7 Comentários sobre ….a imprensa, a justiça e a imagem dos presos….

  1. AF Sturt Silva 14 de agosto de 2011 - 15:16 #

    Bom, os abusos são grandes.A record, por exemplo reproduzem em seus programas todo esse tipo de exibição violenta.Sempre é do mesmo jeito.E sempre é muito exagerado!

    Até que ponto isso ajuda a solucionar o problema?

    E quais as conseguências negativas desses atos de sensacionalismo?

    É um debate que tem ser encarado pela sociedade com toda certeza…

  2. Anônimo 14 de agosto de 2011 - 15:17 #

    Coincidência ou não, também estava pensando no quanto a imprensa é voraz em demonstrar o quanto a lei é continuamente transgredida e o quanto o Brasil é o país da impunidade.
    No entanto, quando pessoas poderosas são presas, parece-me que há um silêncio da imprensa muito grande. Penso nisso porque fiquei sabendo agora – com a morte da juíza Patrícia Acioli – do número de prisões que ela havia decretado justamente contra pessoas que normalmente se acham acima da lei.Por que há esse silêncio da imprensa? Porque fazer respeitar a lei não vende jornal?

    Helena

  3. Diego Francisco Noleto Nunes 14 de agosto de 2011 - 15:51 #

    Muito interessante sua posição, por que o direito a privacidade e a imagem e lembrado apenas para alguns …

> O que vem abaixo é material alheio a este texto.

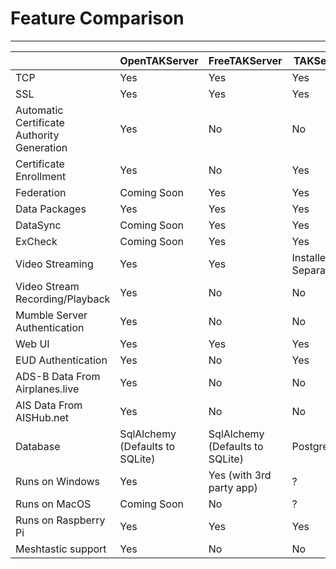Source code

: # Feature Comparison

***

|                                            | OpenTAKServer                   | FreeTAKServer                   | TAKServer            |
|--------------------------------------------|---------------------------------|---------------------------------|----------------------|
| TCP                                        | Yes                             | Yes                             | Yes                  |
| SSL                                        | Yes                             | Yes                             | Yes                  |
| Automatic Certificate Authority Generation | Yes                             | No                              | No                   |
| Certificate Enrollment                     | Yes                             | No                              | Yes                  |
| Federation                                 | Coming Soon                     | Yes                             | Yes                  |
| Data Packages                              | Yes                             | Yes                             | Yes                  |
| DataSync                                   | Coming Soon                     | Yes                             | Yes                  |
| ExCheck                                    | Coming Soon                     | Yes                             | Yes                  |
| Video Streaming                            | Yes                             | Yes                             | Installed Separately |
| Video Stream Recording/Playback            | Yes                             | No                              | No                   |
| Mumble Server Authentication               | Yes                             | No                              | No                   |
| Web UI                                     | Yes                             | Yes                             | Yes                  |
| EUD Authentication                         | Yes                             | No                              | Yes                  |
| ADS-B Data From Airplanes.live             | Yes                             | No                              | No                   |
| AIS Data From AISHub.net                   | Yes                             | No                              | No                   |
| Database                                   | SqlAlchemy (Defaults to SQLite) | SqlAlchemy (Defaults to SQLite) | PostgreSQL           |
| Runs on Windows                            | Yes                             | Yes (with 3rd party app)        | ?                    |
| Runs on MacOS                              | Coming Soon                     | No                              | ?                    |
| Runs on Raspberry Pi                       | Yes                             | Yes                             | Yes                  |
| Meshtastic support                         | Yes                             | No                              | No                   |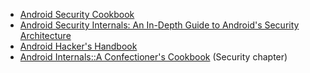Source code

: - [Android Security Cookbook](https://www.amazon.co.uk/Android-Security-Cookbook-Keith-Makan/dp/1782167161/)
- [Android Security Internals: An In-Depth Guide to Android's Security Architecture](https://www.amazon.co.uk/Android-Security-Internals--Depth-Architecture/dp/1593275811/)
- [Android Hacker's Handbook](https://www.amazon.co.uk/Android-Hackers-Handbook-Joshua-Drake/dp/111860864X/)
- [Android Internals::A Confectioner's Cookbook](http://newandroidbook.com/21-Security.pdf) (Security chapter)
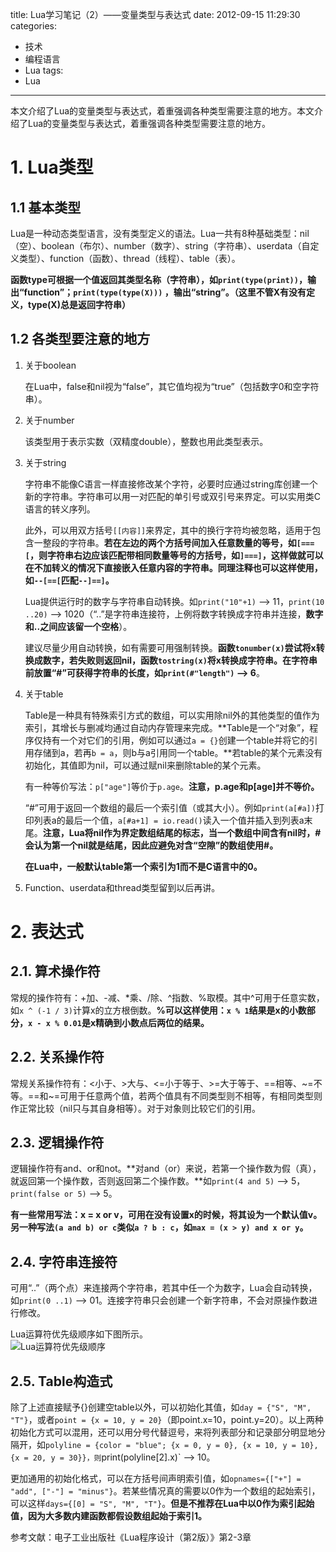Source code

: title: Lua学习笔记（2）——变量类型与表达式
date: 2012-09-15 11:29:30
categories:
- 技术
- 编程语言
- Lua
tags:
- Lua
---
本文介绍了Lua的变量类型与表达式，着重强调各种类型需要注意的地方。本文介绍了Lua的变量类型与表达式，着重强调各种类型需要注意的地方。

<!-- more -->

# 1. Lua类型
## 1.1 基本类型

Lua是一种动态类型语言，没有类型定义的语法。Lua一共有8种基础类型：nil（空）、boolean（布尔）、number（数字）、string（字符串）、userdata（自定义类型）、function（函数）、thread（线程）、table（表）。

**函数type可根据一个值返回其类型名称（字符串），如`print(type(print))`，输出“function”；`print(type(type(X)))` ，输出“string”。（这里不管X有没有定义，type(X)总是返回字符串）**

## 1.2 各类型要注意的地方

1. 关于boolean

    在Lua中，false和nil视为“false”，其它值均视为“true”（包括数字0和空字符串）。

2. 关于number

    该类型用于表示实数（双精度double），整数也用此类型表示。

3. 关于string

    字符串不能像C语言一样直接修改某个字符，必要时应通过string库创建一个新的字符串。字符串可以用一对匹配的单引号或双引号来界定。可以实用类C语言的转义序列。

    此外，可以用双方括号`[[内容]]`来界定，其中的换行字符均被忽略，适用于包含一整段的字符串。**若在左边的两个方括号间加入任意数量的等号，如`[===[`，则字符串右边应该匹配带相同数量等号的方括号，如`]===]`，这样做就可以在不加转义的情况下直接嵌入任意内容的字符串。同理注释也可以这样使用，如`--[==[`匹配`--]==]`。**

    Lua提供运行时的数字与字符串自动转换。如`print("10"+1)` --> 11，`print(10 ..20)` --> 1020（“..”是字符串连接符，上例将数字转换成字符串并连接，**数字和..之间应该留一个空格**）。

    建议尽量少用自动转换，如有需要可用强制转换。**函数`tonumber(x)`尝试将x转换成数字，若失败则返回nil，函数`tostring(x)`将x转换成字符串。在字符串前放置“#”可获得字符串的长度，如`print(#"length")` --> 6**。

4. 关于table

    Table是一种具有特殊索引方式的数组，可以实用除nil外的其他类型的值作为索引，其增长与删减均通过自动内存管理来完成。**Table是一个“对象”，程序仅持有一个对它们的引用，例如可以通过`a = {}`创建一个table并将它的引用存储到a，若再`b = a`，则b与a引用同一个table。**若table的某个元素没有初始化，其值即为nil，可以通过赋nil来删除table的某个元素。

    有一种等价写法：`p["age"]`等价于`p.age`。**注意，p.age和p[age]并不等价。**

    “#”可用于返回一个数组的最后一个索引值（或其大小）。例如`print(a[#a])`打印列表a的最后一个值，`a[#a+1] = io.read()`读入一个值并插入到列表a末尾。**注意，Lua将nil作为界定数组结尾的标志，当一个数组中间含有nil时，#会认为第一个nil就是结尾，因此应避免对含“空隙”的数组使用#。**

    **在Lua中，一般默认table第一个索引为1而不是C语言中的0。**

5. Function、userdata和thread类型留到以后再讲。

# 2. 表达式
## 2.1. 算术操作符

常规的操作符有：+加、-减、\*乘、/除、^指数、%取模。其中^可用于任意实数，如`x ^ (-1 / 3)`计算x的立方根倒数。**%可以这样使用：`x % 1`结果是x的小数部分，`x - x % 0.01`是x精确到小数点后两位的结果。**

## 2.2. 关系操作符

常规关系操作符有：<小于、>大与、<=小于等于、>=大于等于、==相等、~=不等。==和~=可用于任意两个值，若两个值具有不同类型则不相等，有相同类型则作正常比较（nil只与其自身相等）。对于对象则比较它们的引用。

## 2.3. 逻辑操作符

逻辑操作符有and、or和not。**对and（or）来说，若第一个操作数为假（真），就返回第一个操作数，否则返回第二个操作数。**如`print(4 and 5)` --> 5，`print(false or 5)` --> 5。

**有一些常用写法：x = x or v，可用在没有设置x的时候，将其设为一个默认值v。另一种写法`(a and b) or c`类似`a ? b : c`，如`max = (x > y) and x or y`。**

## 2.4. 字符串连接符
可用“..”（两个点）来连接两个字符串，若其中任一个为数字，Lua会自动转换，如`print(0 ..1)` --> 01。连接字符串只会创建一个新字符串，不会对原操作数进行修改。

Lua运算符优先级顺序如下图所示。  
![Lua运算符优先级顺序](http://raytaylorlin-blog.oss-cn-shenzhen.aliyuncs.com/image/lua/Lua%E8%BF%90%E7%AE%97%E7%AC%A6%E4%BC%98%E5%85%88%E7%BA%A7%E9%A1%BA%E5%BA%8F.jpg)

## 2.5. Table构造式

除了上述直接赋予{}创建空table以外，可以初始化其值，如`day = {"S", "M", "T"}`，或者`point = {x = 10, y = 20}`（即point.x=10，point.y=20）。以上两种初始化方式可以混用，还可以用分号代替逗号，来将列表部分和记录部分明显地分隔开，如`polyline = {color = "blue"; {x = 0, y = 0}, {x = 10, y = 10}, {x = 20, y = 30}}，则`print(polyline[2].x)` --> 10。

更加通用的初始化格式，可以在方括号间声明索引值，如`opnames={["+"] = "add", ["-"] = "minus"}`。若某些情况真的需要以0作为一个数组的起始索引，可以这样`days={[0] = "S", "M", "T"}`。**但是不推荐在Lua中以0作为索引起始值，因为大多数内建函数都假设数组起始于索引1。**

参考文献：电子工业出版社《Lua程序设计（第2版）》第2-3章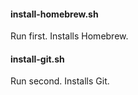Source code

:#### install-homebrew.sh
Run first. Installs Homebrew.

#### install-git.sh
Run second. Installs Git.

  4. Bruno Morais di Santis 14 de agosto de 2011 - 20:47 #

    O problema da exposição midiática de casos policiais é um tema ainda pouco suscitado nos bancos acadêmicos e no mundo profissional jurídico. Alguns pensadores do assunto aludem a casos que tiveram grande repercussão na mídia para mostrar a condenação prévia e sem fundamentação que os meios de comunicação impõem à réus que, diga-se de passagem, são inocentes até que se prove a verdade.
    Me recordo do caso "Nardone" onde o Dr. Roberto Podval teve – na prática – que discutir a pena, pois a condenação fora imposta durante os meses de exposição na mídia. Em entrevista à revista Carta Capital, o advogado fala sobre as agruras do caso e suscita que esta exposição seja objeto de estudos sociológicos.
    Outro fator que deflagra a indignação é o fato de atitudes serem tomadas somente quando se tem uma "imagem a zelar" ou quando se tem recursos pra dispor de grandes causídicos, o que demonstra, sob este prisma, a total falta de democracia neste sentido.
    Acredito que deveria haver mais regulamentação por parte do Estado neste sentido, não ao ponto de censura, mas ao ponto que isto que não deflagre nenhuma injustiça ou prévia condenação.

  5. ♪ ewerton M. 14 de agosto de 2011 - 21:45 #

    @Cabe_Monteiro,

    Muuutio bom, muito bom! merece sim um post exclusivo. Aliás eu tenho um texto falando sobre isso… O hrror que é esses programas e como eles expõe a privacidade alhiea e violam o direito de imagem das personas.

    Parabéns mais uma vez mestre.

    😉

  6. Anônimo 15 de agosto de 2011 - 00:48 #

    O que mais é hipócrita no nosso país é esse discurso ambíguo, pois quando estamos falando da mais alta casta da sociedade brasileira o tema é debatido de uma forma, mas quando são pobres e favelados a análise se dá por outra ótica. Nosso ordenamento jurídico e político ainda precisa avançar muito, pois agimos cotidianamente como hipócritas. (kassio costa)

  7. Ivan de Sampaio 15 de agosto de 2011 - 04:09 #

    Me parece que no fundo trata-se de uma política do espetáculo. Buscam transformar o delito num grande espetáculo público para disseminar tanto o medo do perigo, quanto formar um esteriótipo do individuo criminoso.
    É mais ou menos a mesma lógica de quando invadiram o Morro do Alemão no rio. Cheguei até a escrever sobre isso na época falando justamente do aspecto "espetacular" de uma ação como aquela. Segue o link: http://desmontadordeverdades.blogspot.com/2010/12/irracionalidade-de-estado.html
    Acho que num momento como esse, para todos nós vale ler aquele livrinho do Guy Debord A Sociedade do Espetáculo.